To the credit of all involved, tremendous progress has been made in this area. The resulting efficiencies have allowed goods to flow more freely through global channels of commerce, while providing market participants with access to more accurate and useful data on a timelier basis. Fortuitously, these enhanced capabilities have also permitted banks and corporations to more easily comply with the strengthened post-9/11 regulatory environment, which requires a much higher level of due diligence and transactional awareness.
As market functionality has progressed, an equally important development has resulted from this impressive leap in the generation and dissemination of value-bearing information. In general, the transparency of global trade has increased greatly, thereby highlighting the many inefficiencies that have long been a product of the complicated system of discrete service providers, each occupied with a specific portion of the global supply chain.
Financial institutions, customs brokers, freight forwarders, insurers, inspection firms, and ocean and air carriers all play a role in the end-to-end movement of goods across the world's markets. Unfortunately, the linkages among these players are often poorly developed in the eyes of a typical buyer or seller, who must navigate through those sections of the supply chain that are needed to expedite their transactional flows. Attempts have been made by some of these providers – primarily the carriers – to build broader logistics structures that can encompass several links in the chain. But the desired melding of the physical and financial elements of the process has so far proven difficult to accomplish.
Interestingly enough, it may be some of the leading financial side providers which now have a strong opportunity to ‘rematerialise’ cross-border trade flows, as they increasingly focus on integrating the underlying components. Building upon their historical functions of transactional settlement and financing, major international banks offer access to detailed information flows and unparalleled risk mitigation capabilities. In turn, these functionalities form the basis of an expanded suite of value-added product offerings for corporate importers and exporters, ranging from preferential goods classification to duty minimisation to the management of global freight rates to restricted party screening procedures.

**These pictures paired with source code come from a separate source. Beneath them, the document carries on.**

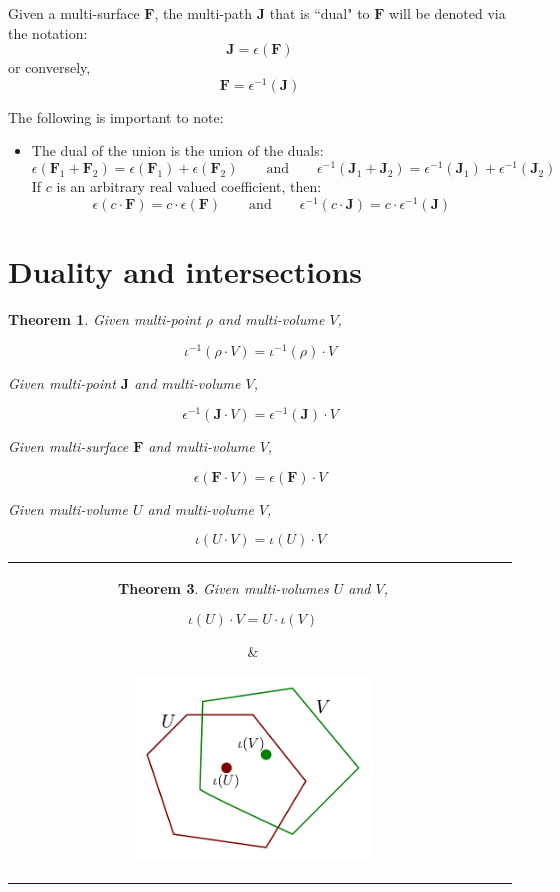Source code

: \documentclass{book}
\newtheorem{thm}{Theorem}
\begin{document}
Given a multi-surface \(\mathbf{F}\), the multi-path \(\mathbf{J}\) that is ``dual" to \(\mathbf{F}\) will be denoted via the notation:
\[\mathbf{J} = \epsilon(\mathbf{F})\]
or conversely, 
\[\mathbf{F} = \epsilon^{-1}(\mathbf{J})\]

The following is important to note:
\begin{itemize}
\item The dual of the union is the union of the duals:
\[\epsilon(\mathbf{F}_1 + \mathbf{F}_2) = \epsilon(\mathbf{F}_1) + \epsilon(\mathbf{F}_2)
\quad\quad\text{and}\quad\quad
\epsilon^{-1}(\mathbf{J}_1 + \mathbf{J}_2) = \epsilon^{-1}(\mathbf{J}_1) + \epsilon^{-1}(\mathbf{J}_2)\]
If \(c\) is an arbitrary real valued coefficient, then:
\[\epsilon(c \cdot \mathbf{F}) = c \cdot \epsilon(\mathbf{F})
\quad\quad\text{and}\quad\quad
\epsilon^{-1}(c \cdot \mathbf{J}) = c \cdot \epsilon^{-1}(\mathbf{J})\]
\end{itemize}



\section{Duality and intersections}

\begin{thm}
Given multi-point \(\rho\) and multi-volume \(V\), 

\[\iota^{-1}(\rho \cdot V) = \iota^{-1}(\rho) \cdot V\]

Given multi-point \(\mathbf{J}\) and multi-volume \(V\), 

\[\epsilon^{-1}(\mathbf{J} \cdot V) = \epsilon^{-1}(\mathbf{J}) \cdot V\]

Given multi-surface \(\mathbf{F}\) and multi-volume \(V\), 

\[\epsilon(\mathbf{F} \cdot V) = \epsilon(\mathbf{F}) \cdot V\]

Given multi-volume \(U\) and multi-volume \(V\), 

\[\iota(U \cdot V) = \iota(U) \cdot V\]
\end{thm}


\begin{tabular}{cc}
\parbox{0.5\textwidth}{
\begin{thm}
Given multi-volumes \(U\) and \(V\),

\[\iota(U) \cdot V = U \cdot \iota(V)\]
\end{thm}
} & \parbox{0.5\textwidth}{
\includegraphics[width = 0.5\textwidth]{Duality/point_volume_duality_intersection}
}
\end{tabular}
\end{document}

These services can be provided directly to the banks' clients, or can form part of a broad outsourcing programme – an area where the financial services industry has developed extensive expertise. Further synergies are available to corporate clients through the development and delivery of focused software applications that combine the trade finance and logistics spheres. This is in addition to strategic consulting assistance on a range of topics, from streamlining a firm's logistics arrangements to working with national customs authorities on more efficient port clearance and excise collections. Occupying the role of a key third-party provider gives banks an ability to adopt a more holistic approach to clearing supply chain bottlenecks while helping to bridge the historical gap between the operational and financial data flows required to complete the order/procurement/fulfilment/payment cycle in merchandise trade.

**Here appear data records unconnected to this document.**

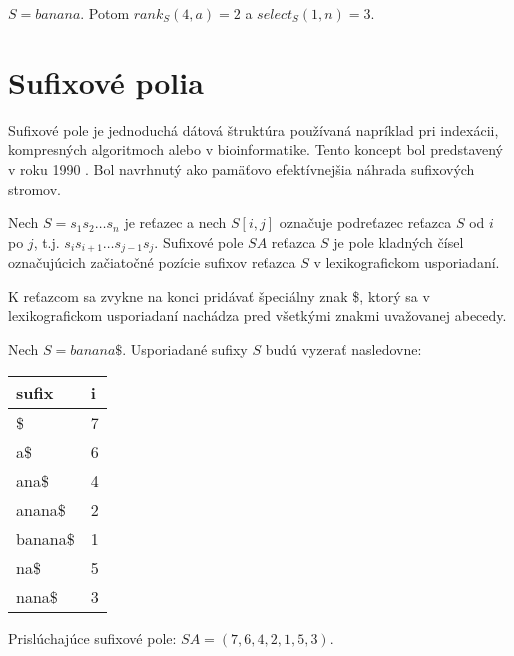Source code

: \begin{example}
    $S = banana$. Potom $rank_S(4, a) = 2$ a $select_S(1, n) = 3$.
\end{example}


\section{Sufixové polia}

Sufixové pole je jednoduchá dátová štruktúra používaná napríklad pri indexácii,
kompresných algoritmoch alebo v bioinformatike. Tento koncept bol predstavený v
roku 1990 \cite{MM90}. Bol navrhnutý ako pamäťovo efektívnejšia náhrada
sufixových stromov.

\begin{defn}
    Nech $S = s_1 s_2 \ldots s_n$ je reťazec a nech $S[i, j]$ označuje
    podreťazec reťazca $S$ od $i$ po $j$, t.j. $s_i s_{i+1} \ldots s_{j-1} s_j$.
    Sufixové pole $SA$ reťazca $S$ je pole kladných čísel označujúcich začiatočné pozície sufixov reťazca $S$ v
    lexikografickom usporiadaní.
\end{defn}

K reťazcom sa zvykne na konci pridávať špeciálny znak \$, ktorý sa v
lexikografickom usporiadaní nachádza pred všetkými znakmi uvažovanej abecedy.

\begin{example}
    Nech $S = banana\$$. Usporiadané sufixy $S$ budú vyzerať nasledovne:
    \begin{center}
        \begin{tabular}{ | l | l | }
            \hline
            \textbf{sufix} & \textbf{i} \\ \hline
            \$             & 7          \\ \hline
            a\$            & 6          \\ \hline
            ana\$          & 4          \\ \hline
            anana\$        & 2          \\ \hline
            banana\$       & 1          \\ \hline
            na\$           & 5          \\ \hline
            nana\$         & 3          \\ \hline
        \end{tabular}
    \end{center}
    
    Prislúchajúce sufixové pole: $SA = (7, 6, 4, 2, 1, 5, 3)$.
\end{example}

The challenge of mastering this proposition is an obvious one, and it is anticipated that only those institutions with a long-term commitment to the creation and maintenance of a comprehensive end-to-end trade structure will be able to deliver against heightened market expectations. Demand for such integrated programmes is very strong and growing rapidly, with almost no limitations posed by geography, type of transaction, or size of the trading counterparties. Domestic, inter-regional and international transactions are all available for these re-intermediation initiatives. Trade is an obvious candidate for this kind of synergistic enhancement, with potentially enormous benefits to be obtained in the areas of timeliness, accuracy, cost and operational consistency.
We are still in the first stages of this market convergence. But the critical role to be played by financial side providers is rapidly coming into focus. Those that move decisively to execute against these opportunities will certainly be leading players in the future of global trade.